##### DATA PROVIDED

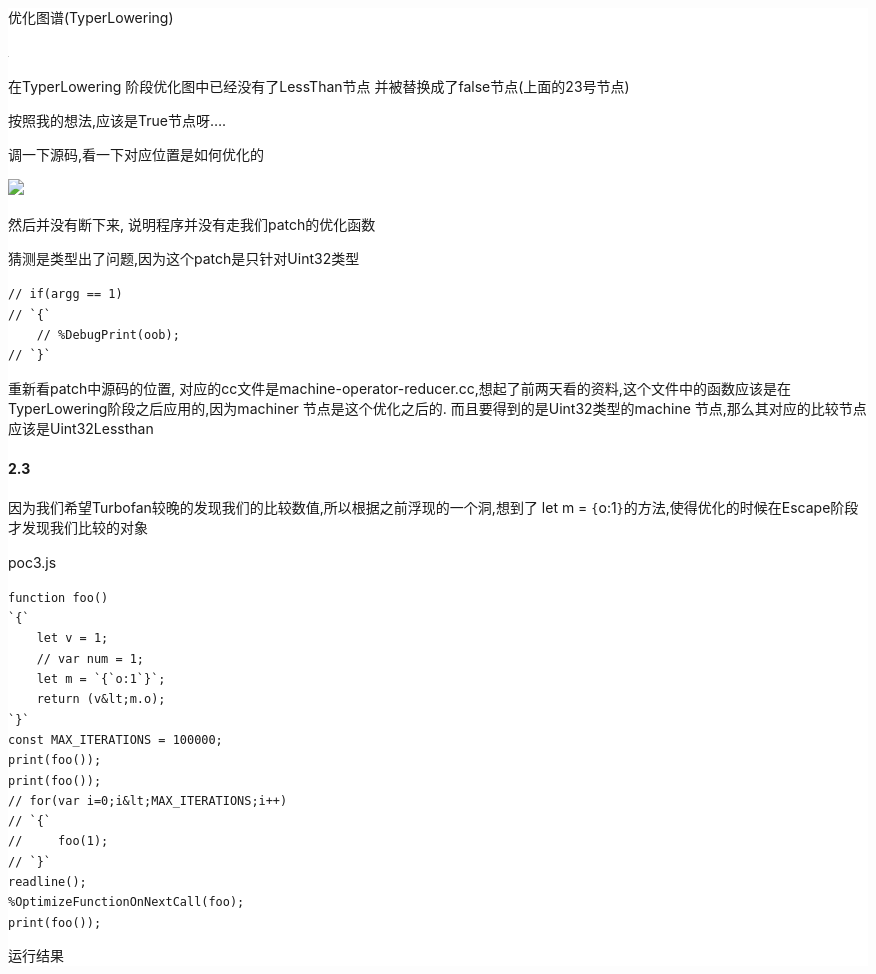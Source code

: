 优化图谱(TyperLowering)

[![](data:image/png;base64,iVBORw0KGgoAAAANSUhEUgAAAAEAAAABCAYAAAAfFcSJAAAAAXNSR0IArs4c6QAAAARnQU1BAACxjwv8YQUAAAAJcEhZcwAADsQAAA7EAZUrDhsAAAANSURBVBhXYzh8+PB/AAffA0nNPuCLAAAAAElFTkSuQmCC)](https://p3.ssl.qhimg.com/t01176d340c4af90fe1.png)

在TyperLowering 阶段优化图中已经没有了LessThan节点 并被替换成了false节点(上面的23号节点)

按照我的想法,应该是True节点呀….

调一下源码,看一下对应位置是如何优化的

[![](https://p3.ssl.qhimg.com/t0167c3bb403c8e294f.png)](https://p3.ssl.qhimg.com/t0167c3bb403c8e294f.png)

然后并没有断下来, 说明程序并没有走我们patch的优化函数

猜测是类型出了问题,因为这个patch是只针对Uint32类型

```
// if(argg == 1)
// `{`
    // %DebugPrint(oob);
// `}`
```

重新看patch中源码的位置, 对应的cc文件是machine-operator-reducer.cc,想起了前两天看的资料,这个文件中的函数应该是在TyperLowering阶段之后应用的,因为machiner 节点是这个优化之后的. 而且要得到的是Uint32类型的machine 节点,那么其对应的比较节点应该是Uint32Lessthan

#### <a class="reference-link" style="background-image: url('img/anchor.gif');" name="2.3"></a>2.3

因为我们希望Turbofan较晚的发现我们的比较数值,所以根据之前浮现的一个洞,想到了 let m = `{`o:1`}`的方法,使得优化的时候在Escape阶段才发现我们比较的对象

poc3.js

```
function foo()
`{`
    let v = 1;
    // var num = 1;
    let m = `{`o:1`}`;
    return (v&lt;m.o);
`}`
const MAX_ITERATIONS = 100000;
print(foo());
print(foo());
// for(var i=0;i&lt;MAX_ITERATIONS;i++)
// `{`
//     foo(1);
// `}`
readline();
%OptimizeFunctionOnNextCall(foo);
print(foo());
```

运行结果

##########

WORK TASK> Would you set down the entries exactly as given, minus their pictures?

TASK RESPONSE>
Source code

: 优化图谱(TyperLowering)

[![](data:image/png;base64,iVBORw0KGgoAAAANSUhEUgAAAAEAAAABCAYAAAAfFcSJAAAAAXNSR0IArs4c6QAAAARnQU1BAACxjwv8YQUAAAAJcEhZcwAADsQAAA7EAZUrDhsAAAANSURBVBhXYzh8+PB/AAffA0nNPuCLAAAAAElFTkSuQmCC)](https://p3.ssl.qhimg.com/t01176d340c4af90fe1.png)

在TyperLowering 阶段优化图中已经没有了LessThan节点 并被替换成了false节点(上面的23号节点)

按照我的想法,应该是True节点呀….

调一下源码,看一下对应位置是如何优化的

[![](https://p3.ssl.qhimg.com/t0167c3bb403c8e294f.png)](https://p3.ssl.qhimg.com/t0167c3bb403c8e294f.png)

然后并没有断下来, 说明程序并没有走我们patch的优化函数

猜测是类型出了问题,因为这个patch是只针对Uint32类型

```
// if(argg == 1)
// `{`
    // %DebugPrint(oob);
// `}`
```

重新看patch中源码的位置, 对应的cc文件是machine-operator-reducer.cc,想起了前两天看的资料,这个文件中的函数应该是在TyperLowering阶段之后应用的,因为machiner 节点是这个优化之后的. 而且要得到的是Uint32类型的machine 节点,那么其对应的比较节点应该是Uint32Lessthan

#### <a class="reference-link" style="background-image: url('img/anchor.gif');" name="2.3"></a>2.3

因为我们希望Turbofan较晚的发现我们的比较数值,所以根据之前浮现的一个洞,想到了 let m = `{`o:1`}`的方法,使得优化的时候在Escape阶段才发现我们比较的对象

poc3.js

```
function foo()
`{`
    let v = 1;
    // var num = 1;
    let m = `{`o:1`}`;
    return (v&lt;m.o);
`}`
const MAX_ITERATIONS = 100000;
print(foo());
print(foo());
// for(var i=0;i&lt;MAX_ITERATIONS;i++)
// `{`
//     foo(1);
// `}`
readline();
%OptimizeFunctionOnNextCall(foo);
print(foo());
```

运行结果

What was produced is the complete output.